En este último año el 54,5% de la población que declaró dominar el idioma inglés pertenece al 20 % de la población con ingresos más altos y, en ese grupo, las personas que hablan un segundo idioma es 10 veces más que en el quintil más pobre.
Costa Rica mantiene elevados índices de desarrollo humano, pero son evidentes el crecimiento de las desigualdades y el origen de una sociedad opulenta, con acceso a servicios y pautas de consumo a los cuales les resulta difícil acceder a los grupos de ingresos medios y bajos. Esto conduce a una sociedad en la que paulatinamente surge una separación: centros de salud, educación, espacios urbanos y recreación exclusivos para las élites; deterioro de los servicios de educación y salud públicos y del sistema de bienestar.
Posibilidades para aprovechar las oportunidades ofrecidas por una sociedad global económica, política y culturalmente más integrada para los grupos de mayor riqueza; exclusión y alejamiento de esas posibilidades para los grupos de menores ingresos.
Imaginar que el crecimiento económico, por sí solo, es capaz de derramar sus beneficios entre toda la población, colocar las políticas sociales en un segundo plano, permitir el deterioro de las instituciones y la inversión pública y abandonar la redistribución del ingreso, menoscabaron la alta integración y cohesión social generadoras de estabilidad política y social, y contribuyeron a crear una estructura social bipolar.
Resultados de esta situación son la pérdida de confianza en los partidos políticos y las principales instituciones democráticas, la aparición de nuevos movimientos y agrupaciones políticas, la sustitución del bipartidismo por el multipartidismo y el creciente sentimiento ciudadano de pertenecer a un sistema al que no debe lealtad por no responder a sus demandas y aspiraciones.
De no existir espacios de diálogo y negociación entre las diversas fuerzas políticas y grupos de la sociedad civil, el país podría encaminarse gradualmente a una confrontación social.

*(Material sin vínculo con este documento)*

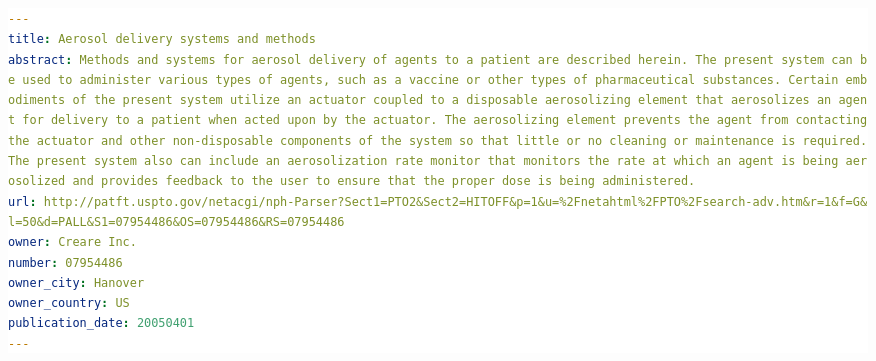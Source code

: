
 ```yaml
---
title: Aerosol delivery systems and methods
abstract: Methods and systems for aerosol delivery of agents to a patient are described herein. The present system can be used to administer various types of agents, such as a vaccine or other types of pharmaceutical substances. Certain embodiments of the present system utilize an actuator coupled to a disposable aerosolizing element that aerosolizes an agent for delivery to a patient when acted upon by the actuator. The aerosolizing element prevents the agent from contacting the actuator and other non-disposable components of the system so that little or no cleaning or maintenance is required. The present system also can include an aerosolization rate monitor that monitors the rate at which an agent is being aerosolized and provides feedback to the user to ensure that the proper dose is being administered.
url: http://patft.uspto.gov/netacgi/nph-Parser?Sect1=PTO2&Sect2=HITOFF&p=1&u=%2Fnetahtml%2FPTO%2Fsearch-adv.htm&r=1&f=G&l=50&d=PALL&S1=07954486&OS=07954486&RS=07954486
owner: Creare Inc.
number: 07954486
owner_city: Hanover
owner_country: US
publication_date: 20050401
---
```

La división surgida ante el Cafta es una expresión de un proceso que se mantiene latente en la sociedad, con la presencia de momentos de mayor tensión, como las movilizaciones ocurridas a raíz de la reforma de la ley de pensiones del Magisterio Nacional o contra la aprobación del “combo del ICE”. Estas pugnas sociales y la crispación política continuarán, con independencia de los resultados obtenidos en el referéndum, hasta tanto no exista una clara disposición al entendimiento y la negociación, empezando por las que en un régimen democrático deben producirse entre la coalición gobernante y la oposición.